Budget: SMAD 3-Way 12V Refrigerator
The SMAD fridge comes at a much lower price point than the Dometic model and has the added bonus of being a front-loading unit. It comes in four sizes, from 1 cubic foot to 3.5 cubic feet, and can run off 110V or 12V. It is lightweight and comes with adjustable and removable shelves to maximize storage efficiency.
Which Campervan Fridge is For You?
So which 12V vanlife fridge should you choose for your campervan when first starting out with van life? Personally, I like the BougeRV’s portable compressor fridge because it’s a great bang for your buck. As a compressor fridge it keeps food as cold as possible and this fridge happens to fit perfectly beneath my van conversion benches. It also comes with power cords for both a DC outlet and auxiliary outlet, so I can run it in a house or in my van.
Another one of my top choices is the SMAD 3-Way fridge, as it provides decent cooling and an easily accessible, front-loading interior at a relatively low price point. For those with a little more money to spend, I’d recommend the Dometic compressor fridge.
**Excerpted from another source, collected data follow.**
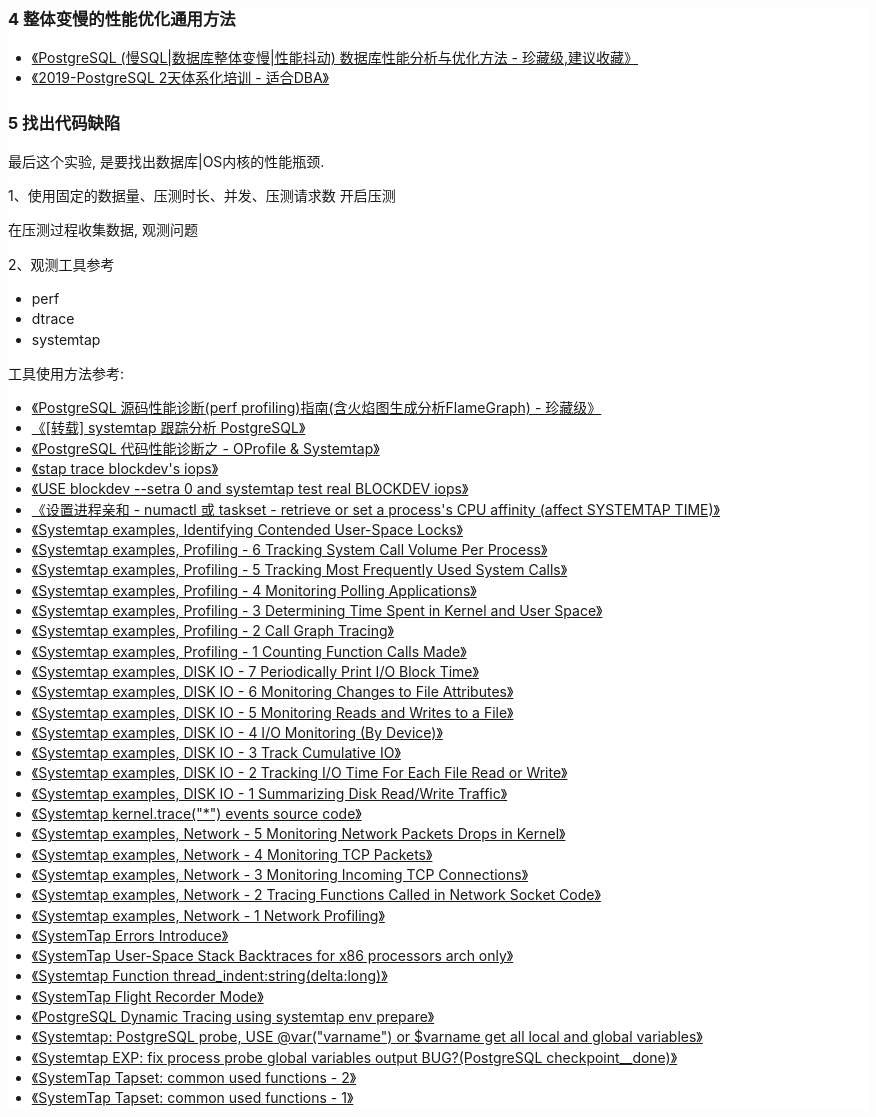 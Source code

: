   
### 4 整体变慢的性能优化通用方法  
- [《PostgreSQL (慢SQL|数据库整体变慢|性能抖动) 数据库性能分析与优化方法 - 珍藏级,建议收藏》](../202208/20220823_02.md)    
- [《2019-PostgreSQL 2天体系化培训 - 适合DBA》](../201901/20190105_01.md)    
  
  
### 5 找出代码缺陷   
最后这个实验, 是要找出数据库|OS内核的性能瓶颈.    
  
1、使用固定的数据量、压测时长、并发、压测请求数 开启压测   
  
在压测过程收集数据, 观测问题  
  
2、观测工具参考    
- perf   
- dtrace  
- systemtap  
  
工具使用方法参考:  
- [《PostgreSQL 源码性能诊断(perf profiling)指南(含火焰图生成分析FlameGraph) - 珍藏级》](../201611/20161129_01.md)    
- [《[转载] systemtap 跟踪分析 PostgreSQL》](../201810/20181025_01.md)    
- [《PostgreSQL 代码性能诊断之 - OProfile & Systemtap》](../201505/20150509_01.md)    
- [《stap trace blockdev's iops》](../201311/20131127_01.md)    
- [《USE blockdev --setra 0 and systemtap test real BLOCKDEV iops》](../201311/20131126_02.md)    
- [《设置进程亲和 - numactl 或 taskset - retrieve or set a process's CPU affinity (affect SYSTEMTAP TIME)》](../201311/20131126_01.md)    
- [《Systemtap examples, Identifying Contended User-Space Locks》](../201311/20131121_02.md)    
- [《Systemtap examples, Profiling - 6 Tracking System Call Volume Per Process》](../201311/20131121_01.md)    
- [《Systemtap examples, Profiling - 5 Tracking Most Frequently Used System Calls》](../201311/20131120_03.md)    
- [《Systemtap examples, Profiling - 4 Monitoring Polling Applications》](../201311/20131120_02.md)    
- [《Systemtap examples, Profiling - 3 Determining Time Spent in Kernel and User Space》](../201311/20131120_01.md)    
- [《Systemtap examples, Profiling - 2 Call Graph Tracing》](../201311/20131119_06.md)    
- [《Systemtap examples, Profiling - 1 Counting Function Calls Made》](../201311/20131119_05.md)    
- [《Systemtap examples, DISK IO - 7 Periodically Print I/O Block Time》](../201311/20131119_04.md)    
- [《Systemtap examples, DISK IO - 6 Monitoring Changes to File Attributes》](../201311/20131119_03.md)    
- [《Systemtap examples, DISK IO - 5 Monitoring Reads and Writes to a File》](../201311/20131119_02.md)    
- [《Systemtap examples, DISK IO - 4 I/O Monitoring (By Device)》](../201311/20131119_01.md)    
- [《Systemtap examples, DISK IO - 3 Track Cumulative IO》](../201311/20131118_02.md)    
- [《Systemtap examples, DISK IO - 2 Tracking I/O Time For Each File Read or Write》](../201311/20131118_01.md)    
- [《Systemtap examples, DISK IO - 1 Summarizing Disk Read/Write Traffic》](../201311/20131115_01.md)    
- [《Systemtap kernel.trace("\*") events source code》](../201311/20131114_06.md)    
- [《Systemtap examples, Network - 5 Monitoring Network Packets Drops in Kernel》](../201311/20131114_05.md)    
- [《Systemtap examples, Network - 4 Monitoring TCP Packets》](../201311/20131114_04.md)    
- [《Systemtap examples, Network - 3 Monitoring Incoming TCP Connections》](../201311/20131114_03.md)    
- [《Systemtap examples, Network - 2 Tracing Functions Called in Network Socket Code》](../201311/20131114_02.md)    
- [《Systemtap examples, Network - 1 Network Profiling》](../201311/20131114_01.md)    
- [《SystemTap Errors Introduce》](../201311/20131112_01.md)    
- [《SystemTap User-Space Stack Backtraces for x86 processors arch only》](../201311/20131111_01.md)    
- [《Systemtap Function thread_indent:string(delta:long)》](../201311/20131107_01.md)    
- [《SystemTap Flight Recorder Mode》](../201311/20131106_01.md)    
- [《PostgreSQL Dynamic Tracing using systemtap env prepare》](../201310/20131018_03.md)    
- [《Systemtap: PostgreSQL probe, USE @var("varname") or $varname get all local and global variables》](../201310/20131018_02.md)    
- [《Systemtap EXP: fix process probe global variables output BUG?(PostgreSQL checkpoint__done)》](../201310/20131018_01.md)    
- [《SystemTap Tapset: common used functions - 2》](../201310/20131017_04.md)    
- [《SystemTap Tapset: common used functions - 1》](../201310/20131017_03.md)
Ultimately, the fridge you choose will need to fit your budget and lifestyle. If you spend a lot of time hooked up to shore power, an absorption fridge, or even a regular 120V mini fridge might be what you want. For those of us who spend more time on the road and need a fully off-grid solution, 12V compressor fridges and thermoelectric models are probably where it’s at.
Take the time to do your own research and assess your personal needs before committing to any particular campervan fridge.